Introduction
In this semester, we explored different website development languages and platforms and ways of localizing the websites. For our group final project, we decided to localize a JavaScript game, to employ 24 ways library to localize the website, and to come up with automation solutions when using 24 ways.
The game we chose is blackjack — a card game that compares who gets the biggest value between player and dealer. This JavaScript game is mainly written in ES5, but uses ES6 to display strings in the game. ES6 has a totally different way to display strings comparing with ES5 standard. Because of this, the process of wrapping up strings becomes totally automated.
In terms of localization, we used 24 ways library to achieve multilingual functionality. We localized the program in Chinese, and designed a language button to switch between English and Chinese.
In the workflow of 24 ways, we managed to automate the preparation steps. In this blog, I will introduce how did we do it in details.
24 Ways Automation
String Preparation
24 ways uses “_()” to wrap up strings that were prepared to be translated. If the program is written in ES5, we need to manually break down strings and variables to wrap up the strings that require translation. However, this program applied ES6 standard to display strings, so we could make advantage of it to automate the wrapping up strings step. The difference between ES5 and ES6 is shown in the following picture.
ES6 uses “`” sign to wrap up strings and “${}” to mark variables comparing ES5’s syntax (ES5 uses double or single quotation marks to wrap up stings; no symbols to mark a variable). It’s completely different from ES5 syntax. With ES5 standard we cannot wrap up strings by applying regular expression or “find and replace” function of text editors, since there are many other places to use double or single quotation marks, such as id and attributes.
Therefore, we can easily find and replace both “`” and “${}” with 24 ways’ wrapping strings method, and we don’t need to worry target unnecessary quotation marks. The final result is as follows.
String Translation
After preparing the strings, we were moving to the string translation phase. We found that 24 ways applies the exact same string wrapping pattern (“_()”) as Python localization library – pygettext. Therefore, we tried to employ pygettext to extract the strings that need to be translated. You can find pygettext script in the python folder. The only thing that needs to be noticed is that one must make sure the file that contains strings is in the same folder as pygettext’s. After this step, one should open command prompt and type a command line (see the picture below). The pygettext library will then generate a pot file that can be converted into a po file using Poedit. Po files can be translated in most of the CAT tools.
In a po file, there will be source texts and target texts. The target texts will be empty initially. At this stage, we came up with a further automation solution. 24 ways internationalization method requires preparing string files for each languages with the same format (see the picture below).

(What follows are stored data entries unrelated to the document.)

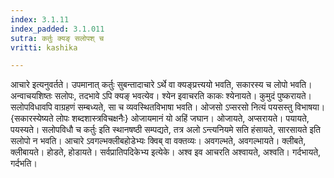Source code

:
 ```yaml
---
index: 3.1.11
index_padded: 3.1.011
sutra: कर्तुः क्यङ् सलोपश् च
vritti: kashika

---
```

आचारे इत्यनुवर्तते। उपमानात् कर्तुः सुबन्तादाचारे ऽर्थे वा क्यङ्प्रत्त्ययो भवति, सकारस्य च लोपो भवति। अन्वाचयशिष्तः सलोपः, तदभावे ऽपि क्यङ् भवत्येव। श्येन इवाचरति काकः श्येनायते। कुमुदं पुष्करायते। सलोपविधावपि वाग्रहणं सम्बध्यते, सा च व्यवस्थितविभाषा भवति। ओजसो ऽप्सरसो नित्यं पयसस्तु विभाषया। {सकारस्येष्यते लोपः शब्दशास्त्रविचक्षनैः} ओजायमानं यो अहिं जघान। ओजायते, अप्सरायते। पयायते, पयस्यते। सलोपविधौ च कर्तुः इति स्थानषष्ठी सम्पद्यते, तत्र अलो ऽन्त्यनियमे सति हंसायते, सारसायते इति सलोपो न भवति। आचारे ऽवगल्भक्लीबहोडेभ्यः क्विब् वा वक्तव्यः। अवगल्भते, अवगल्भायते। क्लीबते, क्लीबायते। होडते, होडायते। सर्वप्रातिपदिकेभ्य इत्येके। अश्व इव आचरति अश्वायते, अश्वति। गर्दभायते, गर्दभति।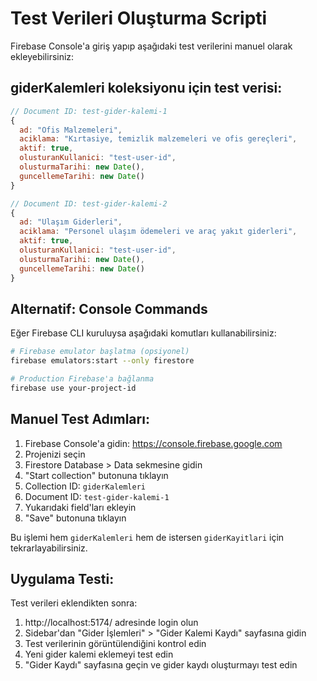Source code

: # Test Verileri Oluşturma Scripti

Firebase Console'a giriş yapıp aşağıdaki test verilerini manuel olarak ekleyebilirsiniz:

## giderKalemleri koleksiyonu için test verisi:

```javascript
// Document ID: test-gider-kalemi-1
{
  ad: "Ofis Malzemeleri",
  aciklama: "Kırtasiye, temizlik malzemeleri ve ofis gereçleri",
  aktif: true,
  olusturanKullanici: "test-user-id",
  olusturmaTarihi: new Date(),
  guncellemeTarihi: new Date()
}
```

```javascript
// Document ID: test-gider-kalemi-2
{
  ad: "Ulaşım Giderleri",
  aciklama: "Personel ulaşım ödemeleri ve araç yakıt giderleri",
  aktif: true,
  olusturanKullanici: "test-user-id", 
  olusturmaTarihi: new Date(),
  guncellemeTarihi: new Date()
}
```

## Alternatif: Console Commands

Eğer Firebase CLI kuruluysa aşağıdaki komutları kullanabilirsiniz:

```bash
# Firebase emulator başlatma (opsiyonel)
firebase emulators:start --only firestore

# Production Firebase'a bağlanma
firebase use your-project-id
```

## Manuel Test Adımları:

1. Firebase Console'a gidin: https://console.firebase.google.com
2. Projenizi seçin
3. Firestore Database > Data sekmesine gidin
4. "Start collection" butonuna tıklayın
5. Collection ID: `giderKalemleri`
6. Document ID: `test-gider-kalemi-1` 
7. Yukarıdaki field'ları ekleyin
8. "Save" butonuna tıklayın

Bu işlemi hem `giderKalemleri` hem de istersen `giderKayitlari` için tekrarlayabilirsiniz.

## Uygulama Testi:

Test verileri eklendikten sonra:
1. http://localhost:5174/ adresinde login olun
2. Sidebar'dan "Gider İşlemleri" > "Gider Kalemi Kaydı" sayfasına gidin
3. Test verilerinin görüntülendiğini kontrol edin
4. Yeni gider kalemi eklemeyi test edin
5. "Gider Kaydı" sayfasına geçin ve gider kaydı oluşturmayı test edin
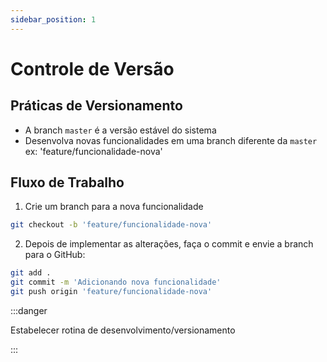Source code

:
 ```yaml
---
sidebar_position: 1
---
```


# Controle de Versão

## Práticas de Versionamento

- A branch `master` é a versão estável do sistema
- Desenvolva novas funcionalidades em uma branch diferente da `master` ex: 'feature/funcionalidade-nova'

## Fluxo de Trabalho

1. Crie um branch para a nova funcionalidade

```bash
git checkout -b 'feature/funcionalidade-nova'
```

2. Depois de implementar as alterações, faça o commit e envie a branch para o GitHub:

```bash
git add .
git commit -m 'Adicionando nova funcionalidade'
git push origin 'feature/funcionalidade-nova'
```

:::danger

Estabelecer rotina de desenvolvimento/versionamento

:::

On the left side it’s the po flie; on the right side it’s the 24 ways’ strings file. It occurred to us that we may apply regular expression and “find and replace” function in a text editor to get strings files out of po files.
First of all, one should check the regular expression box to enable the method of applying regular expression in the “find and replace” function. And then we can remove unnecessary parts by employing regular expression or simply string literals (“.” means all characters and symbols; “^” the start of a search pattern; “$” the end of a search pattern; “*” means 0 or more same elements; “\s” means a space; “\n” means a line break).
The above picture is an example of the string literal way to target information needed. All “msgid” were replaced by tabs.
In order to get a 24 ways strings file format, one need to replace line breaks and all the “msgstr” with colons.
The last step is to replace line breaks with a comma. The following picture shows the final result.